Exercise aim —
Beneath this line are the data; copy exactly the part of them that opens with the line containing "Types that are" and closes with the line containing "Copy from table", and only that part.

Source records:

==============================

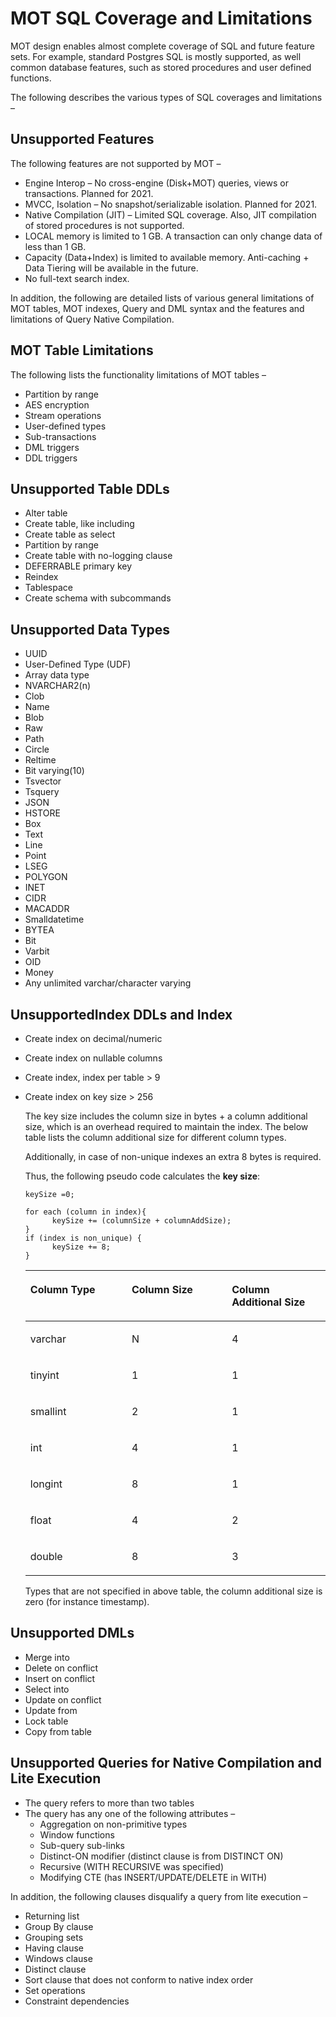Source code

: # MOT SQL Coverage and Limitations<a name="EN-US_TOPIC_0270171485"></a>

MOT design enables almost complete coverage of SQL and future feature sets. For example, standard Postgres SQL is mostly supported, as well common database features, such as stored procedures and user defined functions.

The following describes the various types of SQL coverages and limitations –

## Unsupported Features<a name="section1471016259373"></a>

The following features are not supported by MOT –

-   Engine Interop –  No cross-engine \(Disk+MOT\) queries, views or transactions. Planned for 2021.
-   MVCC, Isolation – No snapshot/serializable isolation. Planned for 2021.
-   Native Compilation \(JIT\)  –  Limited SQL coverage. Also, JIT compilation of stored procedures is not supported.
-   LOCAL memory is limited to 1 GB. A transaction can only change data of less than 1 GB.
-   Capacity \(Data+Index\) is limited to available memory. Anti-caching + Data Tiering will be available in the future.
-   No full-text search index.

In addition, the following are detailed lists of various general limitations of MOT tables, MOT indexes, Query and DML syntax and the features and limitations of Query Native Compilation.

## MOT Table Limitations<a name="section14786645133713"></a>

The following lists the functionality limitations of MOT tables –

-   Partition by range
-   AES encryption
-   Stream operations
-   User-defined types
-   Sub-transactions
-   DML triggers
-   DDL triggers

## Unsupported Table DDLs<a name="section1072117103819"></a>

-   Alter table
-   Create table, like including
-   Create table as select
-   Partition by range
-   Create table with no-logging clause
-   DEFERRABLE primary key
-   Reindex
-   Tablespace
-   Create schema with subcommands

## Unsupported Data Types<a name="section3158172423814"></a>

-   UUID
-   User-Defined Type \(UDF\)
-   Array data type
-   NVARCHAR2\(n\)
-   Clob
-   Name
-   Blob
-   Raw
-   Path
-   Circle
-   Reltime
-   Bit varying\(10\)
-   Tsvector
-   Tsquery
-   JSON
-   HSTORE
-   Box
-   Text
-   Line
-   Point
-   LSEG
-   POLYGON
-   INET
-   CIDR
-   MACADDR
-   Smalldatetime
-   BYTEA
-   Bit
-   Varbit
-   OID
-   Money
-   Any unlimited varchar/character varying

## UnsupportedIndex DDLs and Index<a name="section143421450173815"></a>

-   Create index on decimal/numeric
-   Create index on nullable columns
-   Create index, index per table \> 9
-   Create index on key size \> 256

    The key size includes the column size in bytes + a column additional size, which is an overhead required to maintain the index. The below table lists the column additional size for different column types.

    Additionally, in case of non-unique indexes an extra 8 bytes is required.

    Thus, the following pseudo code calculates the  **key size**:

    ```
    keySize =0;
     
    for each (column in index){
          keySize += (columnSize + columnAddSize);
    }
    if (index is non_unique) {
          keySize += 8;
    }
    ```

    <a name="table12338164993916"></a>
    <table><thead align="left"><tr id="row20518449193910"><th class="cellrowborder" valign="top" width="33.753375337533754%" id="mcps1.1.4.1.1"><p id="p11518349193912"><a name="p11518349193912"></a><a name="p11518349193912"></a>Column Type</p>
    </th>
    <th class="cellrowborder" valign="top" width="33.39333933393339%" id="mcps1.1.4.1.2"><p id="p105181749143916"><a name="p105181749143916"></a><a name="p105181749143916"></a>Column Size</p>
    </th>
    <th class="cellrowborder" valign="top" width="32.853285328532856%" id="mcps1.1.4.1.3"><p id="p1518154915393"><a name="p1518154915393"></a><a name="p1518154915393"></a>Column Additional Size</p>
    </th>
    </tr>
    </thead>
    <tbody><tr id="row1351819494398"><td class="cellrowborder" valign="top" width="33.753375337533754%" headers="mcps1.1.4.1.1 "><p id="p251844953911"><a name="p251844953911"></a><a name="p251844953911"></a>varchar</p>
    </td>
    <td class="cellrowborder" valign="top" width="33.39333933393339%" headers="mcps1.1.4.1.2 "><p id="p3519349123919"><a name="p3519349123919"></a><a name="p3519349123919"></a>N</p>
    </td>
    <td class="cellrowborder" valign="top" width="32.853285328532856%" headers="mcps1.1.4.1.3 "><p id="p1519174983919"><a name="p1519174983919"></a><a name="p1519174983919"></a>4</p>
    </td>
    </tr>
    <tr id="row7519194910392"><td class="cellrowborder" valign="top" width="33.753375337533754%" headers="mcps1.1.4.1.1 "><p id="p135197497395"><a name="p135197497395"></a><a name="p135197497395"></a>tinyint</p>
    </td>
    <td class="cellrowborder" valign="top" width="33.39333933393339%" headers="mcps1.1.4.1.2 "><p id="p17519104953916"><a name="p17519104953916"></a><a name="p17519104953916"></a>1</p>
    </td>
    <td class="cellrowborder" valign="top" width="32.853285328532856%" headers="mcps1.1.4.1.3 "><p id="p12519114963915"><a name="p12519114963915"></a><a name="p12519114963915"></a>1</p>
    </td>
    </tr>
    <tr id="row145191491395"><td class="cellrowborder" valign="top" width="33.753375337533754%" headers="mcps1.1.4.1.1 "><p id="p12519154983915"><a name="p12519154983915"></a><a name="p12519154983915"></a>smallint</p>
    </td>
    <td class="cellrowborder" valign="top" width="33.39333933393339%" headers="mcps1.1.4.1.2 "><p id="p7520194912396"><a name="p7520194912396"></a><a name="p7520194912396"></a>2</p>
    </td>
    <td class="cellrowborder" valign="top" width="32.853285328532856%" headers="mcps1.1.4.1.3 "><p id="p105200496393"><a name="p105200496393"></a><a name="p105200496393"></a>1</p>
    </td>
    </tr>
    <tr id="row9520124916396"><td class="cellrowborder" valign="top" width="33.753375337533754%" headers="mcps1.1.4.1.1 "><p id="p14520194914396"><a name="p14520194914396"></a><a name="p14520194914396"></a>int</p>
    </td>
    <td class="cellrowborder" valign="top" width="33.39333933393339%" headers="mcps1.1.4.1.2 "><p id="p4520114933914"><a name="p4520114933914"></a><a name="p4520114933914"></a>4</p>
    </td>
    <td class="cellrowborder" valign="top" width="32.853285328532856%" headers="mcps1.1.4.1.3 "><p id="p45208498392"><a name="p45208498392"></a><a name="p45208498392"></a>1</p>
    </td>
    </tr>
    <tr id="row9520164918395"><td class="cellrowborder" valign="top" width="33.753375337533754%" headers="mcps1.1.4.1.1 "><p id="p18521124912397"><a name="p18521124912397"></a><a name="p18521124912397"></a>longint</p>
    </td>
    <td class="cellrowborder" valign="top" width="33.39333933393339%" headers="mcps1.1.4.1.2 "><p id="p1652114973920"><a name="p1652114973920"></a><a name="p1652114973920"></a>8</p>
    </td>
    <td class="cellrowborder" valign="top" width="32.853285328532856%" headers="mcps1.1.4.1.3 "><p id="p125211549133910"><a name="p125211549133910"></a><a name="p125211549133910"></a>1</p>
    </td>
    </tr>
    <tr id="row13521449103912"><td class="cellrowborder" valign="top" width="33.753375337533754%" headers="mcps1.1.4.1.1 "><p id="p652174911399"><a name="p652174911399"></a><a name="p652174911399"></a>float</p>
    </td>
    <td class="cellrowborder" valign="top" width="33.39333933393339%" headers="mcps1.1.4.1.2 "><p id="p1522124915392"><a name="p1522124915392"></a><a name="p1522124915392"></a>4</p>
    </td>
    <td class="cellrowborder" valign="top" width="32.853285328532856%" headers="mcps1.1.4.1.3 "><p id="p95221249163919"><a name="p95221249163919"></a><a name="p95221249163919"></a>2</p>
    </td>
    </tr>
    <tr id="row20522549163913"><td class="cellrowborder" valign="top" width="33.753375337533754%" headers="mcps1.1.4.1.1 "><p id="p75224492396"><a name="p75224492396"></a><a name="p75224492396"></a>double</p>
    </td>
    <td class="cellrowborder" valign="top" width="33.39333933393339%" headers="mcps1.1.4.1.2 "><p id="p1152244910393"><a name="p1152244910393"></a><a name="p1152244910393"></a>8</p>
    </td>
    <td class="cellrowborder" valign="top" width="32.853285328532856%" headers="mcps1.1.4.1.3 "><p id="p19522154933914"><a name="p19522154933914"></a><a name="p19522154933914"></a>3</p>
    </td>
    </tr>
    </tbody>
    </table>

    Types that are not specified in above table, the column additional size is zero \(for instance timestamp\).


## Unsupported DMLs<a name="section2069095112407"></a>

-   Merge into
-   Delete on conflict
-   Insert on conflict
-   Select into
-   Update on conflict
-   Update from
-   Lock table
-   Copy from table

## Unsupported Queries for Native Compilation and Lite Execution<a name="section4815162910417"></a>

-   The query refers to more than two tables
-   The query has any one of the following attributes –
    -   Aggregation on non-primitive types
    -   Window functions
    -   Sub-query sub-links
    -   Distinct-ON modifier \(distinct clause is from DISTINCT ON\)
    -   Recursive \(WITH RECURSIVE was specified\)
    -   Modifying CTE \(has INSERT/UPDATE/DELETE in WITH\)


In addition, the following clauses disqualify a query from lite execution –

-   Returning list
-   Group By clause
-   Grouping sets
-   Having clause
-   Windows clause
-   Distinct clause
-   Sort clause that does not conform to native index order
-   Set operations
-   Constraint dependencies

==============================

Output for this exercise —
    Types that are not specified in above table, the column additional size is zero \(for instance timestamp\).


## Unsupported DMLs<a name="section2069095112407"></a>

-   Merge into
-   Delete on conflict
-   Insert on conflict
-   Select into
-   Update on conflict
-   Update from
-   Lock table
-   Copy from table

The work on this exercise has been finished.